The Unbearable Wrongness of Survey Reporting

The Unbearable Wrongness of Survey Reporting

Frankly speaking, there’s something blatantly wrong about the way media outfits have been reporting political surveys. In fact, I would like to suggest that more than wrong, it’s criminal.

Journalism is supposed to be an account of facts that actually existed and occurred in the spacetime continuum of our trusty universe. Before getting distributed to the information-starved mass audience, however, the facts to be reported must have been verified either by eyewitness accounts or official documents. But even these “evidences” should not be taken at face value.

Instead, our dashing journalists must open their Pulitzeresque senses to the reality of fraud and deceit, which are among their mortal enemies. If journalists develop a gullible belief behavior to whatever press release is fed them by just about any Poncio Pilato, our beloved evening news and dailies would be yellow-sick with sensationalized false truths. We don’t want that to happen, do we? (Teka, hindi pa ba ganyan ang sitwasyon?)

Well, I have a not-so-surprising announcement to surprise you with: Our news media today couch survey reports in terms that blindly give credence to survey bodies. They treat these surveys’ claims as though they’re gospel truth, immaculately conceived and prophetically accurate.

Some examples:

“The survey, held from March 28-30, gave Villar a 29-percentage point or just an eight-point difference from Aquino’s 37 percent.” (From the Inquirer, 04/11/2010)

“In the latest survey, 2,100 respondents were asked: ‘Kung ang eleksyon ay gaganapin 0ngayon, sino ang pinakamalamang ninyong iboboto bilang mga Senador ng Pilipinas? Narito po ang listahan ng mga pangalan ng mga kandidato. Maaari po kayong pumili ng hanggang 12 pangalan’… The respondents were asked to choose from 62 names. The survey used face-to-face interviews of 2,100 adults with a margin of error of plus/minus 2.2%.” (From abs-cbnnews.com, 02/02/2010)

A report aired over GMA News’ ‘24 Oras’ said of the 2,400 respondents, 28 percent chose Villar while 26 percent picked Aquino. The survey was conducted from March 3 to 10.” (From gmanews.tv, 03/22/2010)

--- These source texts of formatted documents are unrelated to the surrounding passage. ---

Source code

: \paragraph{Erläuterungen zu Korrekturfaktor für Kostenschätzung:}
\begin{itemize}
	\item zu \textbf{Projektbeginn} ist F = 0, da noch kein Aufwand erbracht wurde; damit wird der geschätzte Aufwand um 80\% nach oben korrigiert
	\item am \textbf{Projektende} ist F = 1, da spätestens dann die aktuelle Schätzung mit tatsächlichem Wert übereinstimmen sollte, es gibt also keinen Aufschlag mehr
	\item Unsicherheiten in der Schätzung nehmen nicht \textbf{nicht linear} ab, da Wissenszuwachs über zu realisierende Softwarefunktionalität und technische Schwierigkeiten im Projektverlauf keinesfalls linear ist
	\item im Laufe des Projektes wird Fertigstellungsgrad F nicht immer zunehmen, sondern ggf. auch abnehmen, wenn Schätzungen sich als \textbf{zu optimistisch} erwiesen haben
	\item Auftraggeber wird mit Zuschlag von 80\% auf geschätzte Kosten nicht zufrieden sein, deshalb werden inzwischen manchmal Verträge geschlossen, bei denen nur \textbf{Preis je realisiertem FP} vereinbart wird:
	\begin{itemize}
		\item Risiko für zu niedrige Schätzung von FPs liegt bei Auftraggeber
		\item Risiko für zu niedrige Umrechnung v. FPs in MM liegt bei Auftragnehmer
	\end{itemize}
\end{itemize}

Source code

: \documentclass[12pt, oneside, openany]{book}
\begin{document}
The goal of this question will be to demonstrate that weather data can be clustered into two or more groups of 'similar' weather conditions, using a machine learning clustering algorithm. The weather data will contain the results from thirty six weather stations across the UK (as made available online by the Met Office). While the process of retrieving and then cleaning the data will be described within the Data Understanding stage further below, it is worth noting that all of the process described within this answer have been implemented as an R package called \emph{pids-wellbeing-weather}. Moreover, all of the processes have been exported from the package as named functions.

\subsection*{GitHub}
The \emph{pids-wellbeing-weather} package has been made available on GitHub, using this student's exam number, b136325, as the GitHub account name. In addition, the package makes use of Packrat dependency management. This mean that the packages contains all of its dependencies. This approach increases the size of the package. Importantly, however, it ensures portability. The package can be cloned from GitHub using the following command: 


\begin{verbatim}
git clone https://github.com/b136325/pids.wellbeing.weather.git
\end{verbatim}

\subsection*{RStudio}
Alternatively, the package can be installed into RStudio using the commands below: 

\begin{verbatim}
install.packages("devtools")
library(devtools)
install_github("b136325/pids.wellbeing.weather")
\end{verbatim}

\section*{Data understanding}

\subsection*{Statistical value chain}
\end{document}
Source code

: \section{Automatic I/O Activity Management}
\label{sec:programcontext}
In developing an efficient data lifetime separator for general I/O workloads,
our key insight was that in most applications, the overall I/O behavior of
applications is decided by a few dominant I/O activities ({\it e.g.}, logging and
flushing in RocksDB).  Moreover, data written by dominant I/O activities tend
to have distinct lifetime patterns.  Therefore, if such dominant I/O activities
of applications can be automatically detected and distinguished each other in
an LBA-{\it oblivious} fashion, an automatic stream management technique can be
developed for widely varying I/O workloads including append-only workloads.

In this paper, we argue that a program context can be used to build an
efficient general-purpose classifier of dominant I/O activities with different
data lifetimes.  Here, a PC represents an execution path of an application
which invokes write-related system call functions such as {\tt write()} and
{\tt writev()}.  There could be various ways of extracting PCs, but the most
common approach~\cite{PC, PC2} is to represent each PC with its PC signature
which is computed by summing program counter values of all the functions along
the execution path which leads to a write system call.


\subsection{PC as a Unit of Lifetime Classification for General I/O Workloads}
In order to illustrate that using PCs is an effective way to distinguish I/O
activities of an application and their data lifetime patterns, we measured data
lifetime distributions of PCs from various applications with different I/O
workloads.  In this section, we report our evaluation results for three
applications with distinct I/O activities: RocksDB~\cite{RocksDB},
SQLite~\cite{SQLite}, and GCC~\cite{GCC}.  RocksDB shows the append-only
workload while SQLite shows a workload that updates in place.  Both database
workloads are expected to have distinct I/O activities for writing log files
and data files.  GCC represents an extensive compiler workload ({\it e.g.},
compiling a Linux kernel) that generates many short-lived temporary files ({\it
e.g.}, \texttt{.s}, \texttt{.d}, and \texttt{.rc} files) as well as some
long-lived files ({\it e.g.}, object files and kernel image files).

“This was the latest findings in the pre-poll city-wide survey conducted at random by The Center for Issues and Advocacy from March 26-31, and from April 4-5, using a face-to-face survey multi-stage probability sampling method and a skip-interval method of 4 to 5 houses to obviate any possible bias. The Center reported that… the results clearly reflected the issues pervading among the city’s registered voters.” (From Mindanao Examiner, 04/12/2010)

Press releases from SWS, Pulse Asia, The Center and Ibon are information they claim to be data which they claim were gathered on a date they claim they were, in a manner they claim they were, with margins of error they claim they do have. They are all claims which truthfulness journalists don’t have any way of verifying unless they personally go to the places where survey bodies claim these surveys were conducted at the time they are claimed to have been conducted.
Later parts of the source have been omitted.